##### Exercise materials #####
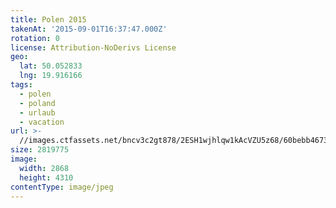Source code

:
 ```yaml
---
title: Polen 2015
takenAt: '2015-09-01T16:37:47.000Z'
rotation: 0
license: Attribution-NoDerivs License
geo:
  lat: 50.052833
  lng: 19.916166
tags:
  - polen
  - poland
  - urlaub
  - vacation
url: >-
  //images.ctfassets.net/bncv3c2gt878/2ESH1wjhlqw1kAcVZU5z68/60bebb4673d85f1e6381bdaf2408f827/polen-2015_25931569606_o
size: 2819775
image:
  width: 2868
  height: 4310
contentType: image/jpeg
---
```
#####
The expected answer is the listing above, duplicated exactly, with its pictures removed.

== Final answer ==
Source code

:
 ```yaml
---
title: Polen 2015
takenAt: '2015-09-01T16:37:47.000Z'
rotation: 0
license: Attribution-NoDerivs License
geo:
  lat: 50.052833
  lng: 19.916166
tags:
  - polen
  - poland
  - urlaub
  - vacation
url: >-
  //images.ctfassets.net/bncv3c2gt878/2ESH1wjhlqw1kAcVZU5z68/60bebb4673d85f1e6381bdaf2408f827/polen-2015_25931569606_o
size: 2819775
image:
  width: 2868
  height: 4310
contentType: image/jpeg
---
```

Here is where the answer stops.